Task to complete
Return the records below exactly; pictures stay out.

Recorded data

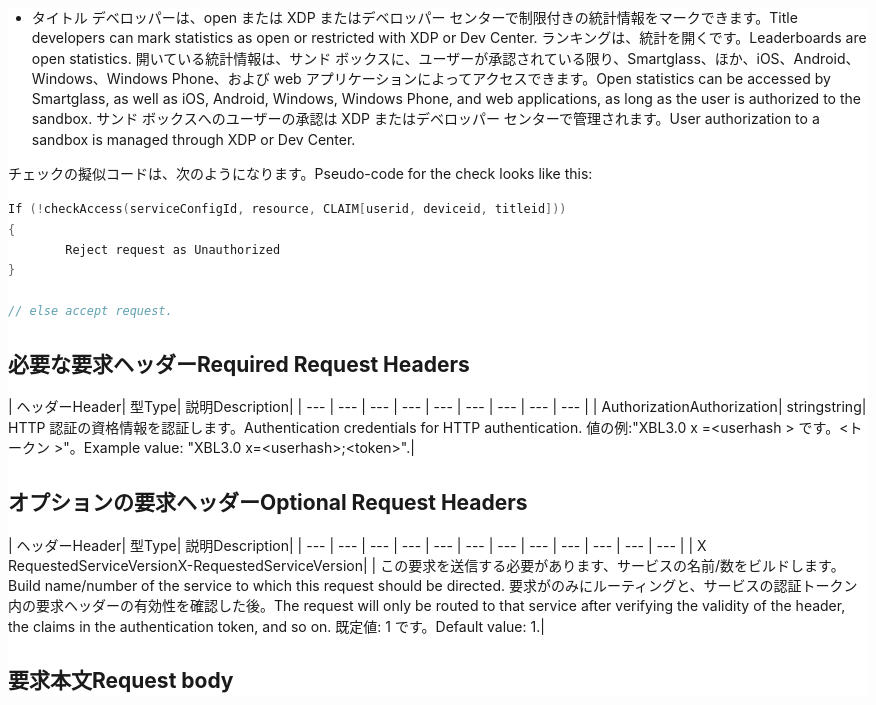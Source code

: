    * <span data-ttu-id="7b4c1-142">タイトル デベロッパーは、open または XDP またはデベロッパー センターで制限付きの統計情報をマークできます。</span><span class="sxs-lookup"><span data-stu-id="7b4c1-142">Title developers can mark statistics as open or restricted with XDP or Dev Center.</span></span> <span data-ttu-id="7b4c1-143">ランキングは、統計を開くです。</span><span class="sxs-lookup"><span data-stu-id="7b4c1-143">Leaderboards are open statistics.</span></span> <span data-ttu-id="7b4c1-144">開いている統計情報は、サンド ボックスに、ユーザーが承認されている限り、Smartglass、ほか、iOS、Android、Windows、Windows Phone、および web アプリケーションによってアクセスできます。</span><span class="sxs-lookup"><span data-stu-id="7b4c1-144">Open statistics can be accessed by Smartglass, as well as iOS, Android, Windows, Windows Phone, and web applications, as long as the user is authorized to the sandbox.</span></span> <span data-ttu-id="7b4c1-145">サンド ボックスへのユーザーの承認は XDP またはデベロッパー センターで管理されます。</span><span class="sxs-lookup"><span data-stu-id="7b4c1-145">User authorization to a sandbox is managed through XDP or Dev Center.</span></span>

<span data-ttu-id="7b4c1-146">チェックの擬似コードは、次のようになります。</span><span class="sxs-lookup"><span data-stu-id="7b4c1-146">Pseudo-code for the check looks like this:</span></span>


```cpp
If (!checkAccess(serviceConfigId, resource, CLAIM[userid, deviceid, titleid]))
{
        Reject request as Unauthorized
}

// else accept request.

```


<a id="ID4EPD"></a>


## <a name="required-request-headers"></a><span data-ttu-id="7b4c1-147">必要な要求ヘッダー</span><span class="sxs-lookup"><span data-stu-id="7b4c1-147">Required Request Headers</span></span>

| <span data-ttu-id="7b4c1-148">ヘッダー</span><span class="sxs-lookup"><span data-stu-id="7b4c1-148">Header</span></span>| <span data-ttu-id="7b4c1-149">型</span><span class="sxs-lookup"><span data-stu-id="7b4c1-149">Type</span></span>| <span data-ttu-id="7b4c1-150">説明</span><span class="sxs-lookup"><span data-stu-id="7b4c1-150">Description</span></span>|
| --- | --- | --- | --- | --- | --- | --- | --- | --- |
| <span data-ttu-id="7b4c1-151">Authorization</span><span class="sxs-lookup"><span data-stu-id="7b4c1-151">Authorization</span></span>| <span data-ttu-id="7b4c1-152">string</span><span class="sxs-lookup"><span data-stu-id="7b4c1-152">string</span></span>| <span data-ttu-id="7b4c1-153">HTTP 認証の資格情報を認証します。</span><span class="sxs-lookup"><span data-stu-id="7b4c1-153">Authentication credentials for HTTP authentication.</span></span> <span data-ttu-id="7b4c1-154">値の例:"XBL3.0 x =&lt;userhash > です。&lt;トークン >"。</span><span class="sxs-lookup"><span data-stu-id="7b4c1-154">Example value: "XBL3.0 x=&lt;userhash>;&lt;token>".</span></span>|

<a id="ID4EYE"></a>


## <a name="optional-request-headers"></a><span data-ttu-id="7b4c1-155">オプションの要求ヘッダー</span><span class="sxs-lookup"><span data-stu-id="7b4c1-155">Optional Request Headers</span></span>

| <span data-ttu-id="7b4c1-156">ヘッダー</span><span class="sxs-lookup"><span data-stu-id="7b4c1-156">Header</span></span>| <span data-ttu-id="7b4c1-157">型</span><span class="sxs-lookup"><span data-stu-id="7b4c1-157">Type</span></span>| <span data-ttu-id="7b4c1-158">説明</span><span class="sxs-lookup"><span data-stu-id="7b4c1-158">Description</span></span>|
| --- | --- | --- | --- | --- | --- | --- | --- | --- | --- | --- | --- |
| <span data-ttu-id="7b4c1-159">X RequestedServiceVersion</span><span class="sxs-lookup"><span data-stu-id="7b4c1-159">X-RequestedServiceVersion</span></span>|  | <span data-ttu-id="7b4c1-160">この要求を送信する必要があります、サービスの名前/数をビルドします。</span><span class="sxs-lookup"><span data-stu-id="7b4c1-160">Build name/number of the service to which this request should be directed.</span></span> <span data-ttu-id="7b4c1-161">要求がのみにルーティングと、サービスの認証トークン内の要求ヘッダーの有効性を確認した後。</span><span class="sxs-lookup"><span data-stu-id="7b4c1-161">The request will only be routed to that service after verifying the validity of the header, the claims in the authentication token, and so on.</span></span> <span data-ttu-id="7b4c1-162">既定値: 1 です。</span><span class="sxs-lookup"><span data-stu-id="7b4c1-162">Default value: 1.</span></span>|

<a id="ID4E3F"></a>


## <a name="request-body"></a><span data-ttu-id="7b4c1-163">要求本文</span><span class="sxs-lookup"><span data-stu-id="7b4c1-163">Request body</span></span>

Solution for this problem
Source code

:    * <span data-ttu-id="7b4c1-142">タイトル デベロッパーは、open または XDP またはデベロッパー センターで制限付きの統計情報をマークできます。</span><span class="sxs-lookup"><span data-stu-id="7b4c1-142">Title developers can mark statistics as open or restricted with XDP or Dev Center.</span></span> <span data-ttu-id="7b4c1-143">ランキングは、統計を開くです。</span><span class="sxs-lookup"><span data-stu-id="7b4c1-143">Leaderboards are open statistics.</span></span> <span data-ttu-id="7b4c1-144">開いている統計情報は、サンド ボックスに、ユーザーが承認されている限り、Smartglass、ほか、iOS、Android、Windows、Windows Phone、および web アプリケーションによってアクセスできます。</span><span class="sxs-lookup"><span data-stu-id="7b4c1-144">Open statistics can be accessed by Smartglass, as well as iOS, Android, Windows, Windows Phone, and web applications, as long as the user is authorized to the sandbox.</span></span> <span data-ttu-id="7b4c1-145">サンド ボックスへのユーザーの承認は XDP またはデベロッパー センターで管理されます。</span><span class="sxs-lookup"><span data-stu-id="7b4c1-145">User authorization to a sandbox is managed through XDP or Dev Center.</span></span>

<span data-ttu-id="7b4c1-146">チェックの擬似コードは、次のようになります。</span><span class="sxs-lookup"><span data-stu-id="7b4c1-146">Pseudo-code for the check looks like this:</span></span>


```cpp
If (!checkAccess(serviceConfigId, resource, CLAIM[userid, deviceid, titleid]))
{
        Reject request as Unauthorized
}

// else accept request.

```


<a id="ID4EPD"></a>


## <a name="required-request-headers"></a><span data-ttu-id="7b4c1-147">必要な要求ヘッダー</span><span class="sxs-lookup"><span data-stu-id="7b4c1-147">Required Request Headers</span></span>

| <span data-ttu-id="7b4c1-148">ヘッダー</span><span class="sxs-lookup"><span data-stu-id="7b4c1-148">Header</span></span>| <span data-ttu-id="7b4c1-149">型</span><span class="sxs-lookup"><span data-stu-id="7b4c1-149">Type</span></span>| <span data-ttu-id="7b4c1-150">説明</span><span class="sxs-lookup"><span data-stu-id="7b4c1-150">Description</span></span>|
| --- | --- | --- | --- | --- | --- | --- | --- | --- |
| <span data-ttu-id="7b4c1-151">Authorization</span><span class="sxs-lookup"><span data-stu-id="7b4c1-151">Authorization</span></span>| <span data-ttu-id="7b4c1-152">string</span><span class="sxs-lookup"><span data-stu-id="7b4c1-152">string</span></span>| <span data-ttu-id="7b4c1-153">HTTP 認証の資格情報を認証します。</span><span class="sxs-lookup"><span data-stu-id="7b4c1-153">Authentication credentials for HTTP authentication.</span></span> <span data-ttu-id="7b4c1-154">値の例:"XBL3.0 x =&lt;userhash > です。&lt;トークン >"。</span><span class="sxs-lookup"><span data-stu-id="7b4c1-154">Example value: "XBL3.0 x=&lt;userhash>;&lt;token>".</span></span>|

<a id="ID4EYE"></a>


## <a name="optional-request-headers"></a><span data-ttu-id="7b4c1-155">オプションの要求ヘッダー</span><span class="sxs-lookup"><span data-stu-id="7b4c1-155">Optional Request Headers</span></span>

| <span data-ttu-id="7b4c1-156">ヘッダー</span><span class="sxs-lookup"><span data-stu-id="7b4c1-156">Header</span></span>| <span data-ttu-id="7b4c1-157">型</span><span class="sxs-lookup"><span data-stu-id="7b4c1-157">Type</span></span>| <span data-ttu-id="7b4c1-158">説明</span><span class="sxs-lookup"><span data-stu-id="7b4c1-158">Description</span></span>|
| --- | --- | --- | --- | --- | --- | --- | --- | --- | --- | --- | --- |
| <span data-ttu-id="7b4c1-159">X RequestedServiceVersion</span><span class="sxs-lookup"><span data-stu-id="7b4c1-159">X-RequestedServiceVersion</span></span>|  | <span data-ttu-id="7b4c1-160">この要求を送信する必要があります、サービスの名前/数をビルドします。</span><span class="sxs-lookup"><span data-stu-id="7b4c1-160">Build name/number of the service to which this request should be directed.</span></span> <span data-ttu-id="7b4c1-161">要求がのみにルーティングと、サービスの認証トークン内の要求ヘッダーの有効性を確認した後。</span><span class="sxs-lookup"><span data-stu-id="7b4c1-161">The request will only be routed to that service after verifying the validity of the header, the claims in the authentication token, and so on.</span></span> <span data-ttu-id="7b4c1-162">既定値: 1 です。</span><span class="sxs-lookup"><span data-stu-id="7b4c1-162">Default value: 1.</span></span>|

<a id="ID4E3F"></a>


## <a name="request-body"></a><span data-ttu-id="7b4c1-163">要求本文</span><span class="sxs-lookup"><span data-stu-id="7b4c1-163">Request body</span></span>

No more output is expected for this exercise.